Required work: Collect all lines from the records below that include the word "range".

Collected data
-------
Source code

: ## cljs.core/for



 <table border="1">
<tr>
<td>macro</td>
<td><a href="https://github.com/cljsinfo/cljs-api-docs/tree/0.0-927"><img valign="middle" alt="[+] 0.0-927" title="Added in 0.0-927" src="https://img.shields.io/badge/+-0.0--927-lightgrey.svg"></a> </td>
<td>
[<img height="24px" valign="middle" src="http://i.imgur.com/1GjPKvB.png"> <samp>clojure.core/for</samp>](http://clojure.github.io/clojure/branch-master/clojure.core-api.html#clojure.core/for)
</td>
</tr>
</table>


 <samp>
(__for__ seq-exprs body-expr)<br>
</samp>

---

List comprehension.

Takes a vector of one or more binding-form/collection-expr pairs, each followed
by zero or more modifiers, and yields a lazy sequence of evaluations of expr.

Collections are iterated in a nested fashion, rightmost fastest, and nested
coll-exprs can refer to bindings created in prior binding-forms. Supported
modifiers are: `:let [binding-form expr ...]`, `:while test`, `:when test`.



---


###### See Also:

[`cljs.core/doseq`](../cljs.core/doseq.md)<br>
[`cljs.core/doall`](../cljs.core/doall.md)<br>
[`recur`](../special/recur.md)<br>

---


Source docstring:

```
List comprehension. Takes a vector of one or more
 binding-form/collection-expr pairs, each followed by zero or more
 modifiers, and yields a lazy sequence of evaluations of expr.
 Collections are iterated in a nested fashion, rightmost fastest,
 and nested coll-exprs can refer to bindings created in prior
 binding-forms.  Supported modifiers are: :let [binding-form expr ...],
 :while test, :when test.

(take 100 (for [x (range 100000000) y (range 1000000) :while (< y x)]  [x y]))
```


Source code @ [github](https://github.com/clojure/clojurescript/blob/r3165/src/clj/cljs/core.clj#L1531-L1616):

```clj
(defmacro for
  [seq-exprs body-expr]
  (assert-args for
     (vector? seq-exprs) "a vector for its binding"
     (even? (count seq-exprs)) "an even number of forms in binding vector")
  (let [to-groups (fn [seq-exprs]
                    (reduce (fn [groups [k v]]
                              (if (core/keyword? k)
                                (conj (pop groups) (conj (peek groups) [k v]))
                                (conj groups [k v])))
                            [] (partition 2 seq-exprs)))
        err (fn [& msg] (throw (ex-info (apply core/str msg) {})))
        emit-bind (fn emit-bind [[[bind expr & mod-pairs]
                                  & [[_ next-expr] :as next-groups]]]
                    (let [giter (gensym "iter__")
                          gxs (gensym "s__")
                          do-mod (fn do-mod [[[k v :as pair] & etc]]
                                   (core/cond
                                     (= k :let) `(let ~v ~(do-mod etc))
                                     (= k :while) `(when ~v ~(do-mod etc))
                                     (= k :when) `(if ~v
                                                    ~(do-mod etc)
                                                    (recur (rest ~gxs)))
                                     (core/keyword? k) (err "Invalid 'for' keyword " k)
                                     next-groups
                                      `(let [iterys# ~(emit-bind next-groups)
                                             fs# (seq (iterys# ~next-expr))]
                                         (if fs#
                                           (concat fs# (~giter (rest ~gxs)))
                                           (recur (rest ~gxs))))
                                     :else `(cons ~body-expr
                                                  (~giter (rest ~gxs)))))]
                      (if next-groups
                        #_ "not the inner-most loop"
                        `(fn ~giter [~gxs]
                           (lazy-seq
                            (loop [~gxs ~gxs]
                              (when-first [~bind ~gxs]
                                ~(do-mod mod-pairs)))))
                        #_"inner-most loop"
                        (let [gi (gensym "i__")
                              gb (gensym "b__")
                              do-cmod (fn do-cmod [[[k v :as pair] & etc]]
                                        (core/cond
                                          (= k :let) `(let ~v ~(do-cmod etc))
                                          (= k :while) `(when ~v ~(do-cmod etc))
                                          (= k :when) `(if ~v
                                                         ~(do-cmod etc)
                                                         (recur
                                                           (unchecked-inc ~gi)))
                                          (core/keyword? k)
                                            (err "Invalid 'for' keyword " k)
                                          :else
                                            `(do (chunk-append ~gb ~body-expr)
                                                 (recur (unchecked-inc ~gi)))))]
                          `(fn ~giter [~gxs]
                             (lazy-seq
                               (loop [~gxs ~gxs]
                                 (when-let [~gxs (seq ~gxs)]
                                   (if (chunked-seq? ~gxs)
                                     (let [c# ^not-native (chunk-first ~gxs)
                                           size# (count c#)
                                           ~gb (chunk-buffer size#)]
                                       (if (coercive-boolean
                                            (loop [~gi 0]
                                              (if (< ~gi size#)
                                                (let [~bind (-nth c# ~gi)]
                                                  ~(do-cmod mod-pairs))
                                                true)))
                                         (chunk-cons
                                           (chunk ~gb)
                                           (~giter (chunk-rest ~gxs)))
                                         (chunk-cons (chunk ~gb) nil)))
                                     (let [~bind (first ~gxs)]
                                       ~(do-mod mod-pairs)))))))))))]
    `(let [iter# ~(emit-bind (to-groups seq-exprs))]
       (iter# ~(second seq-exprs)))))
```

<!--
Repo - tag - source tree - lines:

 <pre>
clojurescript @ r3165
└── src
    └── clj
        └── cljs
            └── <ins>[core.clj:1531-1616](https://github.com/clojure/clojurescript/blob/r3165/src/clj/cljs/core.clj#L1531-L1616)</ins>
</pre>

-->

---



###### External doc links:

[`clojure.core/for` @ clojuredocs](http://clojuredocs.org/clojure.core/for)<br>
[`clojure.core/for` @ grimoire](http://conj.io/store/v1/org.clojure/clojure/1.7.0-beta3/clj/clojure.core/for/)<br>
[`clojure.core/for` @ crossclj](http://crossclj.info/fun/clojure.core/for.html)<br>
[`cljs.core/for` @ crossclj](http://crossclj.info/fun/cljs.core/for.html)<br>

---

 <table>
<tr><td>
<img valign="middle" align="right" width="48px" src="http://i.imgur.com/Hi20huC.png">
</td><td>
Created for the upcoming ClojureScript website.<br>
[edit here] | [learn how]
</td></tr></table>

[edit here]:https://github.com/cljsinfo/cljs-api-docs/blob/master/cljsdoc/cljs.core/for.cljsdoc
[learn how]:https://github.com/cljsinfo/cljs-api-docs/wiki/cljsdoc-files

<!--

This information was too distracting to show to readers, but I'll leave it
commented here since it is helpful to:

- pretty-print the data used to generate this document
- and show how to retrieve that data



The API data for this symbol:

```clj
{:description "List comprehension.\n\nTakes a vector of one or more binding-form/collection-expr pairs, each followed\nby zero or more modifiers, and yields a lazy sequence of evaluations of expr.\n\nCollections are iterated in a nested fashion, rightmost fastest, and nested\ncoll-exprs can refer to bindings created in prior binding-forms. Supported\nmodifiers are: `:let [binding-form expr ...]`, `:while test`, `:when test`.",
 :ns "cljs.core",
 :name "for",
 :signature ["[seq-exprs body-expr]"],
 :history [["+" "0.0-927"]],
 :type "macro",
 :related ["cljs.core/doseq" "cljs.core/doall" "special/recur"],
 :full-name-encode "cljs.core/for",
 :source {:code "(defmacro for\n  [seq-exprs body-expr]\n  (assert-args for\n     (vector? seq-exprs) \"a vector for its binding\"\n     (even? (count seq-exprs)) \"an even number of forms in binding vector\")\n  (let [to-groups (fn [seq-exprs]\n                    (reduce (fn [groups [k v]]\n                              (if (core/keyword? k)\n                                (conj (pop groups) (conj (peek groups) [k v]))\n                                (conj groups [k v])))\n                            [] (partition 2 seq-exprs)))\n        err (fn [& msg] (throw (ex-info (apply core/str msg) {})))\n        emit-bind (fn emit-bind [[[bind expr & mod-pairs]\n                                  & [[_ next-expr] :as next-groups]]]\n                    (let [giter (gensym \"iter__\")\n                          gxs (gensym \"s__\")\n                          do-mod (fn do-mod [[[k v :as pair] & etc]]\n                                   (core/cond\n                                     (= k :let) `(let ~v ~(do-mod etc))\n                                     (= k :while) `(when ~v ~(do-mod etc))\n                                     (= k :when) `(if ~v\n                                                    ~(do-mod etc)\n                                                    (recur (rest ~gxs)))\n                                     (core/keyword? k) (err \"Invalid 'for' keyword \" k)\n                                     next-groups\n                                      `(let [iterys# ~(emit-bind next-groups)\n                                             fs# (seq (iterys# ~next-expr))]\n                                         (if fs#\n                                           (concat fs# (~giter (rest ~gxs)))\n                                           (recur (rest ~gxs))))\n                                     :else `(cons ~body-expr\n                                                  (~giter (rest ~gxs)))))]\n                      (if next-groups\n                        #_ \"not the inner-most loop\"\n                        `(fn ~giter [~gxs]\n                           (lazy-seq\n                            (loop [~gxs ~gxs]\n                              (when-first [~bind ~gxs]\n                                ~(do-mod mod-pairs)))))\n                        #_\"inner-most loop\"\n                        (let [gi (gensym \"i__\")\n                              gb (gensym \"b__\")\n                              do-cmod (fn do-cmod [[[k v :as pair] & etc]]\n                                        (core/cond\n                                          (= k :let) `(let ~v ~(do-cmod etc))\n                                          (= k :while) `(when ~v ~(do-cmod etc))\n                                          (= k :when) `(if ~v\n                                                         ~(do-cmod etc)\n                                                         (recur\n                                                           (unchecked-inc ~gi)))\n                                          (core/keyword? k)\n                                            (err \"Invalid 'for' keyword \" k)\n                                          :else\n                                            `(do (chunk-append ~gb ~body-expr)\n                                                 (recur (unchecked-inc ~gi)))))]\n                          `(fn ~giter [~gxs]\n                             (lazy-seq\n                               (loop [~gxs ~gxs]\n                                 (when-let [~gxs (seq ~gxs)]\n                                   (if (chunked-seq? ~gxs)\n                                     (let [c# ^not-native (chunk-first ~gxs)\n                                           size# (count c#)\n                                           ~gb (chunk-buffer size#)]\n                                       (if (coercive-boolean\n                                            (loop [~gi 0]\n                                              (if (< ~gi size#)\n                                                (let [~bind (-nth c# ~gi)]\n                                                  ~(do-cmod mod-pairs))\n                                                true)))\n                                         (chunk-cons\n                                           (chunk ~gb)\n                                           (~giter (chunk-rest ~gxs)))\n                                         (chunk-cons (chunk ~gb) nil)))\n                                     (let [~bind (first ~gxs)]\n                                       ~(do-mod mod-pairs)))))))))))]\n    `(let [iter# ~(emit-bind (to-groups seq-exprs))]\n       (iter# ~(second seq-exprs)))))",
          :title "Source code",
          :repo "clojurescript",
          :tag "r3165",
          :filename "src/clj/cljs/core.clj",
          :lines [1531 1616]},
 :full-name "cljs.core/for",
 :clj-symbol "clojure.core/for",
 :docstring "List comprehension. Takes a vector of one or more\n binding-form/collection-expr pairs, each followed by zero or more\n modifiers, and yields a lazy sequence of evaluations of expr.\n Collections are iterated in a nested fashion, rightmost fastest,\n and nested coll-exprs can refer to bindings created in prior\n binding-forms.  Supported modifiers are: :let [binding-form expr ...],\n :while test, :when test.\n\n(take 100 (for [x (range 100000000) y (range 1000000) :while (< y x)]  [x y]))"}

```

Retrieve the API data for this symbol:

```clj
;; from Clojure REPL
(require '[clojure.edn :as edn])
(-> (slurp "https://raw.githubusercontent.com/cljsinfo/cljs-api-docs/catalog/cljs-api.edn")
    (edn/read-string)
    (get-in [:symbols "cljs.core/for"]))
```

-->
-------
Written answer:
(take 100 (for [x (range 100000000) y (range 1000000) :while (< y x)]  [x y]))
 :docstring "List comprehension. Takes a vector of one or more\n binding-form/collection-expr pairs, each followed by zero or more\n modifiers, and yields a lazy sequence of evaluations of expr.\n Collections are iterated in a nested fashion, rightmost fastest,\n and nested coll-exprs can refer to bindings created in prior\n binding-forms.  Supported modifiers are: :let [binding-form expr ...],\n :while test, :when test.\n\n(take 100 (for [x (range 100000000) y (range 1000000) :while (< y x)]  [x y]))"}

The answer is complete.